The San Diego Supercomputer Center (SDSC) at UC San Diego announced that its new Expanse supercomputer formally entered service for researchers following a program review by the National Science Foundation (NSF), which awarded SDSC a grant in mid-2019 to build the innovative system.
At over twice the performance of Comet, SDSC’s current petascale supercomputer, Expanse supports SDSC’s theme of ‘Computing without Boundaries’ with powerful CPUs, GPUs, and a data-centric architecture that supports a wide range of scientific workloads including experimental facilities, edge computing, and public clouds.
“The name of our new system says it all,” said SDSC Director Michael Norman, the principal investigator (PI) for Expanse and a computational astrophysicist. “With innovations in cloud integration and other features such as composable systems, as well as continued support for science gateways and distributed computing via the Open Science Grid (OSG), Expanse will allow researchers to push the boundaries of computing and substantially reduce their times to discovery.”
A key innovation of Expanse is its ability to support composable systems, which can be described as the integration of computing elements such as a combination of CPU, GPU, and other resources into scientific workflows that may include data acquisition and processing, machine learning, and traditional simulation. Expanse also supports integration with the public cloud providers, leveraging high-speed networks to ease data movement to/from the cloud, and a familiar scheduler-based approach.
The new system has been in early-user testing for the past month, with researchers from various domains and institutions running actual research projects to validate Expanse’s overall performance, capabilities, and reliability (see sidebar).

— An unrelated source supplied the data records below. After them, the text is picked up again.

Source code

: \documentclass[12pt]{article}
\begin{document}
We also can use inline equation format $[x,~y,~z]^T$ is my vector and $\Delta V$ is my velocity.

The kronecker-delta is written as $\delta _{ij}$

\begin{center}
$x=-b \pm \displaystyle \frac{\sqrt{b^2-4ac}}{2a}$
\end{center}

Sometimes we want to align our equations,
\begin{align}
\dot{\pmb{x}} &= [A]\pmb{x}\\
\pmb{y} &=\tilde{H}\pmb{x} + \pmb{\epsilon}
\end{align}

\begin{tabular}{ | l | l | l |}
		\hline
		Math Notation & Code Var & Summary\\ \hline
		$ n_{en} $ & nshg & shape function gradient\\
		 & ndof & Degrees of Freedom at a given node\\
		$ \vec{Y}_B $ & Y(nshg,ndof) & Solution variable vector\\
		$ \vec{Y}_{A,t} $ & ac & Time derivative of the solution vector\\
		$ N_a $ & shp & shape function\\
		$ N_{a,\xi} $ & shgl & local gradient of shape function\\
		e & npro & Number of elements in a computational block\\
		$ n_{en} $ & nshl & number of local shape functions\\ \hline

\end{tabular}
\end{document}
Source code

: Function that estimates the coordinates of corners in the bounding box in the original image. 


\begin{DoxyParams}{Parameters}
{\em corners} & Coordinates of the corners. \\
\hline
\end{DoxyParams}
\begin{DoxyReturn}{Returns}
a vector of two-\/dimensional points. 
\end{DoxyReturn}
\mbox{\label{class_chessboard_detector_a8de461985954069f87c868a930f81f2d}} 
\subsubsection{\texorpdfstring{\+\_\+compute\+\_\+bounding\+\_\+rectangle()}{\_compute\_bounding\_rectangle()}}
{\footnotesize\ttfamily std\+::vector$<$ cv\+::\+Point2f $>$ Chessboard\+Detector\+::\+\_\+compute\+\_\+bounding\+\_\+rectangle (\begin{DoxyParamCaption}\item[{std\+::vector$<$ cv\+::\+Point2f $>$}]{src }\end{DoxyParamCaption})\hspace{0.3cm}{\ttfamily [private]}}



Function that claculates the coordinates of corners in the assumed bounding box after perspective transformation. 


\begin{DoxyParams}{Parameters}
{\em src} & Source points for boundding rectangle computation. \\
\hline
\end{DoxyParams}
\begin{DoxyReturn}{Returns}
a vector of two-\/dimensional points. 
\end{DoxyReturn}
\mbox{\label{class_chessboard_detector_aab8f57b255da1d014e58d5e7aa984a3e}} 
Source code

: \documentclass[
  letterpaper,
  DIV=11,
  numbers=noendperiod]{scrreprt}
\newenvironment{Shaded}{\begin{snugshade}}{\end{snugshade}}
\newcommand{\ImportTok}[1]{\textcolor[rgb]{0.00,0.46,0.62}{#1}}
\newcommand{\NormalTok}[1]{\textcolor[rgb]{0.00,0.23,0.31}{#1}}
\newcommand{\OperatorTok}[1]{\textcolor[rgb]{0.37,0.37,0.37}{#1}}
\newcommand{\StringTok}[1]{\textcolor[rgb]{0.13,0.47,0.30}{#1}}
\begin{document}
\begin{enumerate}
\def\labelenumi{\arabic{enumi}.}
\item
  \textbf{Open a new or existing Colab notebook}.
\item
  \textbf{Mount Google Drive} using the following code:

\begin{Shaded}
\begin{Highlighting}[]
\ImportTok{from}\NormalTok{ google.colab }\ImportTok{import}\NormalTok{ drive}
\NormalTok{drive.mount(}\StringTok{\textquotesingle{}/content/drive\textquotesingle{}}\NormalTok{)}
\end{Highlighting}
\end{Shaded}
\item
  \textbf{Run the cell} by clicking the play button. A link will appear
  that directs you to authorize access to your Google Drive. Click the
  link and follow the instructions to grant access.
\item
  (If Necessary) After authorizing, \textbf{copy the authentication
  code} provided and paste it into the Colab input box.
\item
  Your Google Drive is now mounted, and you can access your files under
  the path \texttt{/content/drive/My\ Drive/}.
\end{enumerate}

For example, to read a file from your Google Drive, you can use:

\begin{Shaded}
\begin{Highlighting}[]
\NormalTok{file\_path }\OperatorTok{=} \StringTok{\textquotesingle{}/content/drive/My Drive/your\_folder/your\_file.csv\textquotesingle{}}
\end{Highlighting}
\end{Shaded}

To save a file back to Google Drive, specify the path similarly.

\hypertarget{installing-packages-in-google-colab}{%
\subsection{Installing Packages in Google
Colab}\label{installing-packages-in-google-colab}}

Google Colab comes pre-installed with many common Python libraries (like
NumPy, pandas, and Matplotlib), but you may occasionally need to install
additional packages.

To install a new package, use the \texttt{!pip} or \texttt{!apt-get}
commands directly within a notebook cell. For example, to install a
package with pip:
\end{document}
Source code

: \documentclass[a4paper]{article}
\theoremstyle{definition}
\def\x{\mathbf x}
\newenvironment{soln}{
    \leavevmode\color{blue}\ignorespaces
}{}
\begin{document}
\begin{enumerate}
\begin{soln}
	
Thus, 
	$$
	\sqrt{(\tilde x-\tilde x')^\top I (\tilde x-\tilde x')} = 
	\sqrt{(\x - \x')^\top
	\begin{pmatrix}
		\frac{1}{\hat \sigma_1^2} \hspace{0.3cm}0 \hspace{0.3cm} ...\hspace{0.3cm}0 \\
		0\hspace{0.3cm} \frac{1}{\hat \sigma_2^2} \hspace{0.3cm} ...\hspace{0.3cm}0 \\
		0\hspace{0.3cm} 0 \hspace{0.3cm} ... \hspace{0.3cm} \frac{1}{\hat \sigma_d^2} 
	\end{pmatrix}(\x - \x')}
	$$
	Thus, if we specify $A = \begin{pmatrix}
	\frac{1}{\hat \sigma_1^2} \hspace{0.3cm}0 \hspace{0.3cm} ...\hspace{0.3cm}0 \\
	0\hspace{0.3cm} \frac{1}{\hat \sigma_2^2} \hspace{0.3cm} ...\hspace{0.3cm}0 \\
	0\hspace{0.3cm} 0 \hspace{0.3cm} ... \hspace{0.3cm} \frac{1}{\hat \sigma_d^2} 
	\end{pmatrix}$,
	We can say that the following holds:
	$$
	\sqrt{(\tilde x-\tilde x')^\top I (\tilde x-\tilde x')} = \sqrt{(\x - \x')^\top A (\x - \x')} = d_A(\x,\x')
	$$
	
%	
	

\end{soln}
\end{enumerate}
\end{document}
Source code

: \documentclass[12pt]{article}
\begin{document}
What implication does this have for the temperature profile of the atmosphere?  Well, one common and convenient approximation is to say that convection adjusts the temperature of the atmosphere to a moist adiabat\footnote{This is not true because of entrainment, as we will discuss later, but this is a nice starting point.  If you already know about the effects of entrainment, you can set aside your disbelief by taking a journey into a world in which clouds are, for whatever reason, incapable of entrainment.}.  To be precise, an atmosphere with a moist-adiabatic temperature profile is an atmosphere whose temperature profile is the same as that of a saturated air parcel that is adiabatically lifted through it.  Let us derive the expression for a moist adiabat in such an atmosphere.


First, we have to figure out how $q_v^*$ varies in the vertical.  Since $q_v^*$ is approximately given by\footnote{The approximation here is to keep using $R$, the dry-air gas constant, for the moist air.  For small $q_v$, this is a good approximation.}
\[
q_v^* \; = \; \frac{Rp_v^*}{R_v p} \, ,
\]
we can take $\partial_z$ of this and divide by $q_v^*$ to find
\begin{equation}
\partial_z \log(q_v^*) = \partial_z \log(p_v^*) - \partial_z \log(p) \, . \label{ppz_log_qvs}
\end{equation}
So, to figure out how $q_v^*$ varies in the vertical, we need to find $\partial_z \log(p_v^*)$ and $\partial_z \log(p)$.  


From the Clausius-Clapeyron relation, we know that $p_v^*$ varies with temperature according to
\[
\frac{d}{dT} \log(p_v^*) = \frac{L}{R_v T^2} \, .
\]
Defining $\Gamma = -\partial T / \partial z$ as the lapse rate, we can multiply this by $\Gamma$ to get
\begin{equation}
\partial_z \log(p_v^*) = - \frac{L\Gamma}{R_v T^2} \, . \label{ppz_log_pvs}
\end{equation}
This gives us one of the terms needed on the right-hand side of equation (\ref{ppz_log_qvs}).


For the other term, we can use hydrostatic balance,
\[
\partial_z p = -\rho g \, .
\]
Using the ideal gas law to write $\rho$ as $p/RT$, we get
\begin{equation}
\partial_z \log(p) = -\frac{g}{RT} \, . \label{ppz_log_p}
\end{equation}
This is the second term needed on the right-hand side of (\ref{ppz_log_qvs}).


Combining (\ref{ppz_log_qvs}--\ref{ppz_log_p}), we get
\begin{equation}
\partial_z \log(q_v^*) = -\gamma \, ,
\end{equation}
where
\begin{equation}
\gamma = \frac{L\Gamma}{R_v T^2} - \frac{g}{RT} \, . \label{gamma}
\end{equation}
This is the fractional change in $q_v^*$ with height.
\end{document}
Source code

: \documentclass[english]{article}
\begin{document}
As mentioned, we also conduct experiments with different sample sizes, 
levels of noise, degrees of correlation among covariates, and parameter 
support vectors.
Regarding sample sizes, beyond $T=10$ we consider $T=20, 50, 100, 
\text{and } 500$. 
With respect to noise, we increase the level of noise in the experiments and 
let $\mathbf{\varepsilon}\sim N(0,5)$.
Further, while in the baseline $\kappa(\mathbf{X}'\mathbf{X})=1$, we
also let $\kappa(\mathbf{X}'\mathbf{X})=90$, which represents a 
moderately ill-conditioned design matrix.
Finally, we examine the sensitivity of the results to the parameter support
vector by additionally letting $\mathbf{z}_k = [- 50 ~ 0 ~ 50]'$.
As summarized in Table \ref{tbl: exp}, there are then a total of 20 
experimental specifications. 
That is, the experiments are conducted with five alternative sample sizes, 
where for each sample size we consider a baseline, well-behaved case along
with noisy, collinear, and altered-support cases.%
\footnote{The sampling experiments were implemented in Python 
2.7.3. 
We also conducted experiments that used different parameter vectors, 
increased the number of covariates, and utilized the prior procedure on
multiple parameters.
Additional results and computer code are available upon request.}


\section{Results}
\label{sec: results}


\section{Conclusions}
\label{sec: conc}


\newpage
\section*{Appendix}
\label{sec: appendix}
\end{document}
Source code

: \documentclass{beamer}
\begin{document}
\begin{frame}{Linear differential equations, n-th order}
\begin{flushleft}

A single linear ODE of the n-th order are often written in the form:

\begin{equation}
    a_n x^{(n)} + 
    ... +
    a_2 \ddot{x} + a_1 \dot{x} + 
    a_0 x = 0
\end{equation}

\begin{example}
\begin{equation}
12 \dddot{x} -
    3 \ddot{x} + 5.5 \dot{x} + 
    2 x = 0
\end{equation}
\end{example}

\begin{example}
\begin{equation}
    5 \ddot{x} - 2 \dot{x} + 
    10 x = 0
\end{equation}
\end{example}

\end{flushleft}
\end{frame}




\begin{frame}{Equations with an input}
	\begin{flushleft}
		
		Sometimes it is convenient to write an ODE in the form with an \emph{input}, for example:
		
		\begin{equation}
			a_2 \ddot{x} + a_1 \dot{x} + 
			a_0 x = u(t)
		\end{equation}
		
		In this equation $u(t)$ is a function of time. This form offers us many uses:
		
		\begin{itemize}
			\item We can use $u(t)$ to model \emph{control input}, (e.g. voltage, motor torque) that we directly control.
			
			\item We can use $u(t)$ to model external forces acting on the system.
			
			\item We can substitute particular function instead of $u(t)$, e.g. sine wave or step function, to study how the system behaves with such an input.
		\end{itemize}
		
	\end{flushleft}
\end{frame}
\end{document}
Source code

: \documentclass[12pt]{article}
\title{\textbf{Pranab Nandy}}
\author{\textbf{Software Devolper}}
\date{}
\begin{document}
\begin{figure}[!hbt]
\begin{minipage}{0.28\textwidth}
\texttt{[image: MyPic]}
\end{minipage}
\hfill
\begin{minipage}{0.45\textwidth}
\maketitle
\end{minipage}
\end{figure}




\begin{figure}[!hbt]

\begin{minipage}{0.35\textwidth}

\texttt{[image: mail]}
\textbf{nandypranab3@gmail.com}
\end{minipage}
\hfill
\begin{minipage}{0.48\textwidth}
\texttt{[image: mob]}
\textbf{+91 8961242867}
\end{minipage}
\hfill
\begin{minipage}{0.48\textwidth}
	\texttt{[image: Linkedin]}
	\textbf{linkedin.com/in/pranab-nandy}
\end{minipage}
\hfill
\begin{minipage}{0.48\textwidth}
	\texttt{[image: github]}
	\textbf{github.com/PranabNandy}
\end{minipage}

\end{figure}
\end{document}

Like Comet, which is slated to conclude operations as an NSF resource on March 2021 after six years of service, Expanse is designed for modest-scale jobs of just one core to several hundred cores. This includes high-throughput computing jobs via integration with the OSG, which can have tens of thousands of single-core jobs. Those modest-scale jobs are often referred to as the ‘long tail’ of science. Virtually every discipline, from multi-messenger astronomy, genomics, and the social sciences, as well as more traditional ones such as earth sciences and biology, depend upon these medium-scale, innovative systems for much of their productive computing.
“Comet’s focus on reliability, throughput, and usability has made it one of the most successful resources for the national research community, supporting tens of thousands of users across all domains,” said SDSC Deputy Director Shawn Strande, a co-PI and project manager for Expanse. “Our approach with Expanse was to assess the emerging needs of the community and then work with our key partners including Dell, AMD, NVIDIA, Mellanox, and Aeon, to design a system that meets or exceeds those needs.”
Expanse‘s standard compute nodes are each powered by two 64-core AMD EPYC 7742 processors and contain 256 GB of DDR4 memory, while each GPU node contains four NVIDIA V100s connected via NVLINK, and dual 20-core Intel Xeon 6248 CPUs. Expanse also has four 2 TB large memory nodes. The entire system, integrated by Dell, is organized into 13 SDSC Scalable Compute Units (SSCUs), comprising 56 standard nodes and four GPU nodes, and connected with 100 GB/s HDR InfiniBand.
Remarkably, Expanse delivers over 90,000 compute cores in a footprint of only 14 racks. Direct liquid cooling (DLC) to the compute nodes provides high core count processors with a cooling solution that improves system reliability and contributes to SDSC’s energy efficient data center.
Every Expanse node has access to a 12 PB InfiniBand-based Lustre parallel file system (provided by Aeon Computing) that delivers over 140 GB/s. Local NVMe on each node gives users a fast scratch file system that dramatically improves I/O performance for many applications. In 2021, a Ceph-based file system will be added to Expanse to support complex workflows, data sharing, and staging to/from external sources. The Expanse cluster is managed using the Bright Computing HPC Cluster management system, and the SLURM workload manager for job scheduling.
A video of SDSC’s presentation on Expanse during last month’s International Conference for High-Performance Computing, Networking, Storage, and Analysis (SC20) can be found here. Other details and full specifications can be found here.
Expanse will serve as a key resource within the NSF’s Extreme Science and Engineering Discovery Environment (XSEDE), which comprises the most advanced collection of integrated digital resources and services in the world. The NSF award for Expanse runs from October 1, 2020 to September 30, 2025 and is valued at $10 million for acquisition and deployment, plus an estimated $12.5 million for operations and maintenance.